I am very angry with him, as I am not sure who he thinks that he is fooling by concocting such a convoluted story about his athletic achievements and improved dietary regime. I have never known him to lie before. I am so worried about his health that it is having an impact on my own mental and physical wellbeing. I am worried about confronting him as I know that he has made significant sacrifices to try and take control of his health.

But if he doesn’t do more, then it is very likely that he will have a second heart attack.

Your husband has lied to you, and now, it seems you are lying to him – by not telling him that you know of his pretence.

The reason behind both of your positions is fear: his fear of disappointing you and your fear of confrontation. Having fear lie beneath your communication is something that can be corrosive and is probably not what either of you want. Your own fear is leading to a deterioration of your wellbeing and therefore must be tackled, at the very least, for your own sake. You feel betrayed by your husband’s deceit and this leads to an angry response from you and while this is understandable, it will not help you create the change that you are looking for: a healthy exercise habit for your husband.

On the other hand, keeping your anger and disappointment hidden also has a detrimental effect on you, so action must be taken and it seems that the ball is firmly in your court right now. Your husband is an adult and you cannot force him to do anything he does not want to do. However, he has a huge motivation to stay alive and he has a great reason to continue living: the love of his family.

Do not treat him as a 'bold boy' as this will infantilise him and make a mother out of you

Speaking to him about what you have discovered is in the interests of all of you and this needs to happen immediately. Tell him you have made a discovery that is causing you a lot of distress and ask him what he thinks this is. Continue asking him what he thinks the way forward is for both of you and ask him to consider what might be helpful. Rather than coming up with immediate answers, both of you should take some time to reflect on the conversation and then talk again.

Sudden retirement can have a huge effect on someone and many people find that comfort habits come to the fore at this time. Your husband finds pleasure in food and without the demands of a stressful job, he might find that his mind constantly seeks comfort in a lovely lunch in a calming bar. Part of your discussion might be how to find focus and pleasure elsewhere for your husband and this has to happen in conjunction with challenging his current very rewarding habits. Not only has your husband had a stress-free lunch but he then gets the lovely thoughtfulness of an appreciative wife who lavishes attention on him.

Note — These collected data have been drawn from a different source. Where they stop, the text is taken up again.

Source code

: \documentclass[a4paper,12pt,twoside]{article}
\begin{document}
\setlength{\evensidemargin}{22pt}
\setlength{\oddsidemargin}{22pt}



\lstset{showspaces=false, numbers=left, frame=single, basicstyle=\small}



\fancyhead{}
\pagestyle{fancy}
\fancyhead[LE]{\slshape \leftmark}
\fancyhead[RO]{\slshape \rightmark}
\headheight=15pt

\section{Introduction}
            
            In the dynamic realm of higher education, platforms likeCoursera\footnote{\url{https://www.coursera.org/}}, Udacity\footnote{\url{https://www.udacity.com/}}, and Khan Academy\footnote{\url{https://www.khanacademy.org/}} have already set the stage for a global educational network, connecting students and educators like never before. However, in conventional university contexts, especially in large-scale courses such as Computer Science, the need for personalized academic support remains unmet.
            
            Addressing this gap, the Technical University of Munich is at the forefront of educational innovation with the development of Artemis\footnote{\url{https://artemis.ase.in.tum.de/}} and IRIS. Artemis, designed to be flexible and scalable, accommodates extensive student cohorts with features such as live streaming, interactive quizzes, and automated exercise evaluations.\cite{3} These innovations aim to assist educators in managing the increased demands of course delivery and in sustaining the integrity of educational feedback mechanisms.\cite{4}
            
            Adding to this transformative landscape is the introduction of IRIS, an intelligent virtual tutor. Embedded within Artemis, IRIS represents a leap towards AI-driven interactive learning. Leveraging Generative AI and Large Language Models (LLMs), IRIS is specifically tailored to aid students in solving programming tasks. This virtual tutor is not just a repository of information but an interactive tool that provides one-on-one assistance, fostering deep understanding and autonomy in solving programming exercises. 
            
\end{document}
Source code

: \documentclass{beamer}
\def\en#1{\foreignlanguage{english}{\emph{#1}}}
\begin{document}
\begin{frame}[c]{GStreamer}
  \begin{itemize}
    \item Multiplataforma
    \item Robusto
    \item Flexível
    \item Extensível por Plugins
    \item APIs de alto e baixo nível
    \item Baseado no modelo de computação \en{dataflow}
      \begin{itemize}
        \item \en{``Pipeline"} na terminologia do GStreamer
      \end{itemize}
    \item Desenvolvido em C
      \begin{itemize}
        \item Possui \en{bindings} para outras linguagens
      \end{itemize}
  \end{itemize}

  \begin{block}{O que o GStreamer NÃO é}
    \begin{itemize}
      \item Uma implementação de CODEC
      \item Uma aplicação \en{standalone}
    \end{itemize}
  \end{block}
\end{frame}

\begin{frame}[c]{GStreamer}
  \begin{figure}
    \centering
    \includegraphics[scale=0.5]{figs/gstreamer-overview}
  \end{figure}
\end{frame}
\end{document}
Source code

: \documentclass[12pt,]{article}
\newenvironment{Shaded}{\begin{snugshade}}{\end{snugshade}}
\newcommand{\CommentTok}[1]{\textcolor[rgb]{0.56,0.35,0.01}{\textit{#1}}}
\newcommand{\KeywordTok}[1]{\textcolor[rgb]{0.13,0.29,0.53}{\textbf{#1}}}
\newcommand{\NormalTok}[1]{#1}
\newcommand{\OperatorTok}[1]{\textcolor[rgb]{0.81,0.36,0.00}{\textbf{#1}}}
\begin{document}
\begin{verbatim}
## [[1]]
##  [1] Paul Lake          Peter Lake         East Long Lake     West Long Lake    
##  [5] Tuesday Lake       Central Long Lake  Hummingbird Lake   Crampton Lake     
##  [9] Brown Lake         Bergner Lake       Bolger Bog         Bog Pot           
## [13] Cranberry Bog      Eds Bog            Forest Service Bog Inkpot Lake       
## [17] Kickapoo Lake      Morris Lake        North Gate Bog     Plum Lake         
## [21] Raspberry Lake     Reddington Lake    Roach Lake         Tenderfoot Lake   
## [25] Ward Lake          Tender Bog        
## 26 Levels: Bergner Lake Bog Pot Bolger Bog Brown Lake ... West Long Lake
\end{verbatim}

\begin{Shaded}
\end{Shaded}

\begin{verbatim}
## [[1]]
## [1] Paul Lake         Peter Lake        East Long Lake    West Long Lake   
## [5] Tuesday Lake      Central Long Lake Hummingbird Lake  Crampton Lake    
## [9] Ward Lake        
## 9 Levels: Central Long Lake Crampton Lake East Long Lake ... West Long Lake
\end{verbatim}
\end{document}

It will be very hard for him to lose this pattern but the honesty that will grow between you will increase the intimacy in your relationship.

Do not treat him as a “bold boy” as this will infantilise him and make a mother out of you; rather state the situation and let him chose his direction and offer yourself and your children as resources for him to use.

Have faith and patience as the road to fitness and weight loss is long and slow with many detours along the way.